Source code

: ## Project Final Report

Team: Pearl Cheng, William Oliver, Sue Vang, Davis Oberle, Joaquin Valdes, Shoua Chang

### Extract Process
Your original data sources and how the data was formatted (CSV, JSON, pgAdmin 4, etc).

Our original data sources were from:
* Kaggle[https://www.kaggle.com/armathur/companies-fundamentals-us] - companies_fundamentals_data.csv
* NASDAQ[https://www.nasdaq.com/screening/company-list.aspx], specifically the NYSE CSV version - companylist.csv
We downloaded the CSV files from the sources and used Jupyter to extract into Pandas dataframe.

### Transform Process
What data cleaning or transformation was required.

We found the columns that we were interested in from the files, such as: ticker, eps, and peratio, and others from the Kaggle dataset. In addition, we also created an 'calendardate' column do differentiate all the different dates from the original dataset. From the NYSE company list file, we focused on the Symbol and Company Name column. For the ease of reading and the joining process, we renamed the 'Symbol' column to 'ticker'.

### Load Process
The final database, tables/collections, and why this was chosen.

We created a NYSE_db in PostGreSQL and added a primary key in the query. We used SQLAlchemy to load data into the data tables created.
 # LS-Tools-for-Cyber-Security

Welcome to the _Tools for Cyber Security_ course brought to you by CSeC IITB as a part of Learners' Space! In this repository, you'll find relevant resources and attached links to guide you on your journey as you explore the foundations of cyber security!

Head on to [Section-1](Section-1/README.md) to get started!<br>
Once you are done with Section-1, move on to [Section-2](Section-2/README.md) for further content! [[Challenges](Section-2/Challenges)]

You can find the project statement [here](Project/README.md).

--*--

**WHAT YOU SHOULD DO**
Return each line from the entries above that includes "tables".

**ANSWER SECTION**
The final database, tables/collections, and why this was chosen.
We created a NYSE_db in PostGreSQL and added a primary key in the query. We used SQLAlchemy to load data into the data tables created.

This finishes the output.